-------- Records to use
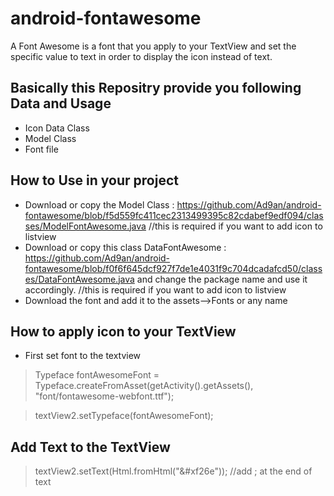 # android-fontawesome
A Font Awesome is a font that you apply to your TextView and set the specific value to text in order to display the icon instead of text.
## Basically this Repositry provide you following Data and Usage

   
 - Icon Data Class
 - Model Class
 - Font file
 
 ## How to Use in your project 
 

 - Download or copy the Model Class : https://github.com/Ad9an/android-fontawesome/blob/f5d559fc411cec2313499395c82cdabef9edf094/classes/ModelFontAwesome.java           //this is required if you want to add icon to listview
 - Download or copy this class DataFontAwesome : https://github.com/Ad9an/android-fontawesome/blob/f0f6f645dcf927f7de1e4031f9c704dcadafcd50/classes/DataFontAwesome.java  and change the package name and use it accordingly.  //this is required if you want to add icon to listview
 - Download the font and add it to the assets-->Fonts or any name


## How to apply icon to your TextView

- First set font to the textview 

 > Typeface fontAwesomeFont = Typeface.createFromAsset(getActivity().getAssets(), "font/fontawesome-webfont.ttf");

 > textView2.setTypeface(fontAwesomeFont);

## Add Text to the TextView

> textView2.setText(Html.fromHtml("&#xf26e"));   //add ; at the end of text






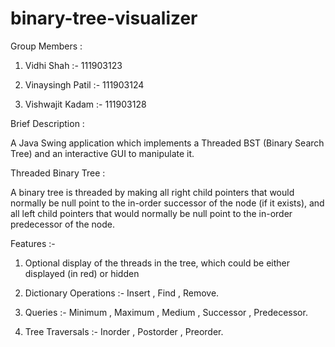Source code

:# binary-tree-visualizer
Group Members : 

1. Vidhi Shah :- 111903123

2. Vinaysingh Patil :- 111903124

3. Vishwajit Kadam :- 111903128

Brief Description :

A Java Swing application which implements a Threaded BST (Binary Search Tree) and an interactive GUI to manipulate it.

Threaded Binary Tree :

A binary tree is threaded by making all right child pointers that would normally be null point to the in-order successor of the node (if it exists), and all left child pointers that would normally be null point to the in-order predecessor of the node.

Features :-

1. Optional display of the threads in the tree, which could be either displayed (in red) or hidden

2. Dictionary Operations :-  Insert , Find , Remove.

3. Queries :- Minimum , Maximum , Medium , Successor , Predecessor.

4. Tree Traversals :- Inorder , Postorder , Preorder.
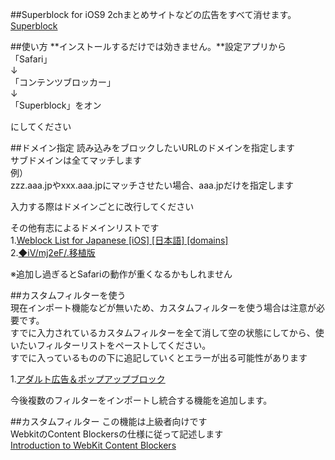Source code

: ##Superblock for iOS9
2chまとめサイトなどの広告をすべて消せます。  
[Superblock](https://itunes.apple.com/us/app/superblock-guang-gaoburokku/id1041786553?l=ja&ls=1&mt=8)  

##使い方
**インストールするだけでは効きません。**設定アプリから  
「Safari」  
↓  
「コンテンツブロッカー」  
↓  
「Superblock」をオン  

にしてください

##ドメイン指定
読み込みをブロックしたいURLのドメインを指定します  
サブドメインは全てマッチします  
例）  
zzz.aaa.jpやxxx.aaa.jpにマッチさせたい場合、aaa.jpだけを指定します  
  
入力する際はドメインごとに改行してください  
  
その他有志によるドメインリストです  
1.[Weblock List for Japanese [iOS] [日本語] [domains]](http://cosmonote.blogspot.jp/2014/02/weblock-list-for-japanese-ios-domains.html?m=1)  
2.[◆iV/mj2eF/.移植版](http://sugokunemui.github.io/superblock/domain.html)  
  
※追加し過ぎるとSafariの動作が重くなるかもしれません
  
##カスタムフィルターを使う  
現在インポート機能などが無いため、カスタムフィルターを使う場合は注意が必要です。  
すでに入力されているカスタムフィルターを全て消して空の状態にしてから、使いたいフィルターリストをペーストしてください。  
すでに入っているものの下に追記していくとエラーが出る可能性があります  
  
1.[アダルト広告＆ポップアップブロック](http://sugokunemui.github.io/superblock/adult.html)  
  
今後複数のフィルターをインポートし統合する機能を追加します。  
  
##カスタムフィルター
この機能は上級者向けです  
WebkitのContent Blockersの仕様に従って記述します  
[Introduction to WebKit Content Blockers](https://www.webkit.org/blog/3476/content-blockers-first-look/)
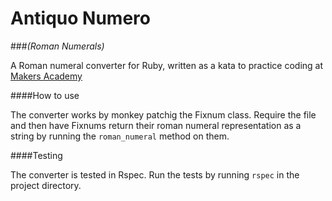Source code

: Antiquo Numero
==============
###*(Roman Numerals)*

A Roman numeral converter for Ruby, written as a kata to practice coding at [Makers Academy](http://www.makersacademy.com/)

####How to use

The converter works by monkey patchig the Fixnum class. Require the file and
then have Fixnums return their roman numeral representation as a string by
running the `roman_numeral` method on them.

####Testing

The converter is tested in Rspec. Run the tests by running `rspec` in the
project directory.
----------------
How to complete this task = Only the lines from the one containing "####How to use" to the end of the records should be repeated, exactly as they appear.

Completed task =
####How to use

The converter works by monkey patchig the Fixnum class. Require the file and
then have Fixnums return their roman numeral representation as a string by
running the `roman_numeral` method on them.

####Testing

The converter is tested in Rspec. Run the tests by running `rspec` in the
project directory.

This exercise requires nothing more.